* _What is being asked_
Repeat the records given below in full, with no changes.

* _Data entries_
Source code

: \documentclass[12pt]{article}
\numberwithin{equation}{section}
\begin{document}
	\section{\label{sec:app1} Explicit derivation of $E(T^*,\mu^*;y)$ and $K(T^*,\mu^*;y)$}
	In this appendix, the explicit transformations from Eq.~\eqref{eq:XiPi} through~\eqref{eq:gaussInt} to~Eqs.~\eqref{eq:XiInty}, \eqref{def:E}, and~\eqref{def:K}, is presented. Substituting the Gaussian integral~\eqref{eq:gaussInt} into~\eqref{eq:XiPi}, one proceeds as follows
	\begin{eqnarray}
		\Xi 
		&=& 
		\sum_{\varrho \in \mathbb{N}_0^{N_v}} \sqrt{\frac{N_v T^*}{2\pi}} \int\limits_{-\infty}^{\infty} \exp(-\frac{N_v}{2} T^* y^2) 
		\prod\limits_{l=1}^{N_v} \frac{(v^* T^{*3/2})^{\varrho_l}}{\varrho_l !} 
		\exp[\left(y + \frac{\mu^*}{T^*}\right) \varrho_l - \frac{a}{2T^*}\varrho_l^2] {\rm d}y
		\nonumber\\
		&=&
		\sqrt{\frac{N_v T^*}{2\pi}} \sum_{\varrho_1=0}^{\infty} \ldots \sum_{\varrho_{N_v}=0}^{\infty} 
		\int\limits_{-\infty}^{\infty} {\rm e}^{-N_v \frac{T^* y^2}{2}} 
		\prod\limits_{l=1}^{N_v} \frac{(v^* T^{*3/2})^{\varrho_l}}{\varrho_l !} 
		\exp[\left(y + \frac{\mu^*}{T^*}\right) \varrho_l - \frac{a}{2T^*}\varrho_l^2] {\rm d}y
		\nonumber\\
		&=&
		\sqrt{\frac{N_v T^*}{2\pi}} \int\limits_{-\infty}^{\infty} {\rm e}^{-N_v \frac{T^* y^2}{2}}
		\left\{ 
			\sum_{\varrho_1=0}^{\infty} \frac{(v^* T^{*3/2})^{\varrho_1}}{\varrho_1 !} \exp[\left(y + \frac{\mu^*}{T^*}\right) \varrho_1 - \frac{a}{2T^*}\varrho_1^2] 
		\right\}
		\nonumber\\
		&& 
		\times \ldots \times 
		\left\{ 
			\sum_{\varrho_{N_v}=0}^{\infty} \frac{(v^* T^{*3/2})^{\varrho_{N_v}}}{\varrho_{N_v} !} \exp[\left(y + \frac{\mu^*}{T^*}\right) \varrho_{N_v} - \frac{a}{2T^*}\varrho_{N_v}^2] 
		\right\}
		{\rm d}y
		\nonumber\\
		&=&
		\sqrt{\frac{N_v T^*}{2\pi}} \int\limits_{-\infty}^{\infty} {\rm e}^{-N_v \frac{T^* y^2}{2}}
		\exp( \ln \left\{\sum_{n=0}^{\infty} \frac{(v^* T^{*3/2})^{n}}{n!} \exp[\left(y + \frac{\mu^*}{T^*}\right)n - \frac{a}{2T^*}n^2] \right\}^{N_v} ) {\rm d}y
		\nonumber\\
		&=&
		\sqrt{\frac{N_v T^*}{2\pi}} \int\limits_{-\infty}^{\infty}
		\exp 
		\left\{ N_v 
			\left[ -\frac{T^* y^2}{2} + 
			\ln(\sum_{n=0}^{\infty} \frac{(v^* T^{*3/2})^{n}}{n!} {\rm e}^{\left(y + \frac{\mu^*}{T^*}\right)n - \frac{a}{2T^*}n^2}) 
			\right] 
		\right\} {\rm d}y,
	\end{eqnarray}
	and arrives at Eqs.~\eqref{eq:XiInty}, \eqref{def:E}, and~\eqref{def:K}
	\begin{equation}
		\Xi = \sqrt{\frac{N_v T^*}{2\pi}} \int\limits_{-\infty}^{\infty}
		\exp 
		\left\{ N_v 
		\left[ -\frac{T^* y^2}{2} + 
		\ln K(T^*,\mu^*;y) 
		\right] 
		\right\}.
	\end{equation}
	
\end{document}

* _Task response_
Source code

: \documentclass[12pt]{article}
\numberwithin{equation}{section}
\begin{document}
	\section{\label{sec:app1} Explicit derivation of $E(T^*,\mu^*;y)$ and $K(T^*,\mu^*;y)$}
	In this appendix, the explicit transformations from Eq.~\eqref{eq:XiPi} through~\eqref{eq:gaussInt} to~Eqs.~\eqref{eq:XiInty}, \eqref{def:E}, and~\eqref{def:K}, is presented. Substituting the Gaussian integral~\eqref{eq:gaussInt} into~\eqref{eq:XiPi}, one proceeds as follows
	\begin{eqnarray}
		\Xi 
		&=& 
		\sum_{\varrho \in \mathbb{N}_0^{N_v}} \sqrt{\frac{N_v T^*}{2\pi}} \int\limits_{-\infty}^{\infty} \exp(-\frac{N_v}{2} T^* y^2) 
		\prod\limits_{l=1}^{N_v} \frac{(v^* T^{*3/2})^{\varrho_l}}{\varrho_l !} 
		\exp[\left(y + \frac{\mu^*}{T^*}\right) \varrho_l - \frac{a}{2T^*}\varrho_l^2] {\rm d}y
		\nonumber\\
		&=&
		\sqrt{\frac{N_v T^*}{2\pi}} \sum_{\varrho_1=0}^{\infty} \ldots \sum_{\varrho_{N_v}=0}^{\infty} 
		\int\limits_{-\infty}^{\infty} {\rm e}^{-N_v \frac{T^* y^2}{2}} 
		\prod\limits_{l=1}^{N_v} \frac{(v^* T^{*3/2})^{\varrho_l}}{\varrho_l !} 
		\exp[\left(y + \frac{\mu^*}{T^*}\right) \varrho_l - \frac{a}{2T^*}\varrho_l^2] {\rm d}y
		\nonumber\\
		&=&
		\sqrt{\frac{N_v T^*}{2\pi}} \int\limits_{-\infty}^{\infty} {\rm e}^{-N_v \frac{T^* y^2}{2}}
		\left\{ 
			\sum_{\varrho_1=0}^{\infty} \frac{(v^* T^{*3/2})^{\varrho_1}}{\varrho_1 !} \exp[\left(y + \frac{\mu^*}{T^*}\right) \varrho_1 - \frac{a}{2T^*}\varrho_1^2] 
		\right\}
		\nonumber\\
		&& 
		\times \ldots \times 
		\left\{ 
			\sum_{\varrho_{N_v}=0}^{\infty} \frac{(v^* T^{*3/2})^{\varrho_{N_v}}}{\varrho_{N_v} !} \exp[\left(y + \frac{\mu^*}{T^*}\right) \varrho_{N_v} - \frac{a}{2T^*}\varrho_{N_v}^2] 
		\right\}
		{\rm d}y
		\nonumber\\
		&=&
		\sqrt{\frac{N_v T^*}{2\pi}} \int\limits_{-\infty}^{\infty} {\rm e}^{-N_v \frac{T^* y^2}{2}}
		\exp( \ln \left\{\sum_{n=0}^{\infty} \frac{(v^* T^{*3/2})^{n}}{n!} \exp[\left(y + \frac{\mu^*}{T^*}\right)n - \frac{a}{2T^*}n^2] \right\}^{N_v} ) {\rm d}y
		\nonumber\\
		&=&
		\sqrt{\frac{N_v T^*}{2\pi}} \int\limits_{-\infty}^{\infty}
		\exp 
		\left\{ N_v 
			\left[ -\frac{T^* y^2}{2} + 
			\ln(\sum_{n=0}^{\infty} \frac{(v^* T^{*3/2})^{n}}{n!} {\rm e}^{\left(y + \frac{\mu^*}{T^*}\right)n - \frac{a}{2T^*}n^2}) 
			\right] 
		\right\} {\rm d}y,
	\end{eqnarray}
	and arrives at Eqs.~\eqref{eq:XiInty}, \eqref{def:E}, and~\eqref{def:K}
	\begin{equation}
		\Xi = \sqrt{\frac{N_v T^*}{2\pi}} \int\limits_{-\infty}^{\infty}
		\exp 
		\left\{ N_v 
		\left[ -\frac{T^* y^2}{2} + 
		\ln K(T^*,\mu^*;y) 
		\right] 
		\right\}.
	\end{equation}
	
\end{document}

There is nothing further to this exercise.